Re-thinking how Police Train and Talk about the 21-Foot Rule

A key element to the entire discussion of the so-called 21-Foot Rule is the perceived intent of the subject and threat that the individual potentially poses.

Doug Wyllie Crop Headshot

"The '21-Foot Rule' is wrong."

So says Jamie Borden, a retired sergeant with a large police department in Nevada and founder of Critical Incident Review (CIR)—a consultancy that helps line officers, police leaders, and civilian juries better understand how split-second decisions are made during rapidly unfolding, high-stress situations.

The so-called "21-Foot Rule" is something of an anecdotal outcome of an experiment conducted by Sergeant Dennis Tueller of the Salt Lake City Police Department in the early 1980s. Tueller wanted to know how quickly a subject armed with an edged weapon could cover in the time it takes for an average officer to unholster their sidearm and fire one round on the advancing threat.

Tueller found in his experiment that the average attacker could cover approximately 21 feet in the 1.5 or so seconds that it took an average officer with a holstered weapon to place shots on target. Tueller published his findings in the March 1983 issue of S.W.A.T. Magazine under the title "How Close is Too Close?" and the rest, as they say, is history. The Tueller Drill was developed, the "Danger Zone" was determined, and the 21-Foot Rule became "a thing."

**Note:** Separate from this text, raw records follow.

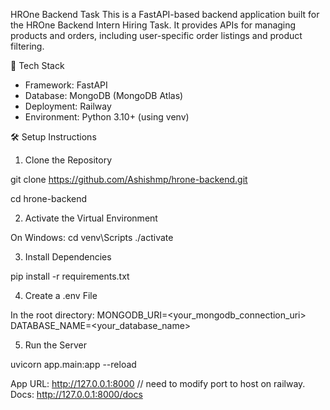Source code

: HROne Backend Task
This is a FastAPI-based backend application built for the HROne Backend Intern Hiring Task. It provides APIs for managing products and orders, including user-specific order listings and product filtering.


🚀 Tech Stack
- Framework: FastAPI
- Database: MongoDB (MongoDB Atlas)
- Deployment: Railway 
- Environment: Python 3.10+ (using venv)

  
🛠️ Setup Instructions

1. Clone the Repository

git clone https://github.com/Ashishmp/hrone-backend.git

cd hrone-backend

2. Activate the Virtual Environment

On Windows:
cd venv\Scripts
./activate


3. Install Dependencies 

pip install -r requirements.txt

4. Create a .env File

In the root directory:
MONGODB_URI=<your_mongodb_connection_uri>
DATABASE_NAME=<your_database_name>

5. Run the Server

uvicorn app.main:app --reload

App URL: http://127.0.0.1:8000  // need to modify port to host on railway.
Docs: http://127.0.0.1:8000/docs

Unfortunately, in the time since Tueller conducted his experiment and wrote of his conclusions, this "rule" of 21 feet has at times become misappropriated by police critics and misused by police trainers.

Time and Distance

Borden says the 21-Foot Rule—as it has traditionally been discussed in police training and subsequently described in courtrooms—is both inaccurate and incomplete. In fact, he says the 21-Foot Rule was never intended to be a "rule" at all.

Borden says, "I think oftentimes the 21 foot—quote rule, end quote—gets misinterpreted. First of all that it was an experiment… what it was designed to do was to show officers how quickly somebody could close the gap at 21 feet before an officer could draw their weapon."

Borden continues, "Everything takes time, right? It takes time to perceive [a threat]. It takes time to start to react to that threat, and then effectively respond to the threat. All of those components of time have to be considered. So training started to be developed around this '21 foot rule' and then it started to find its way into the courtroom."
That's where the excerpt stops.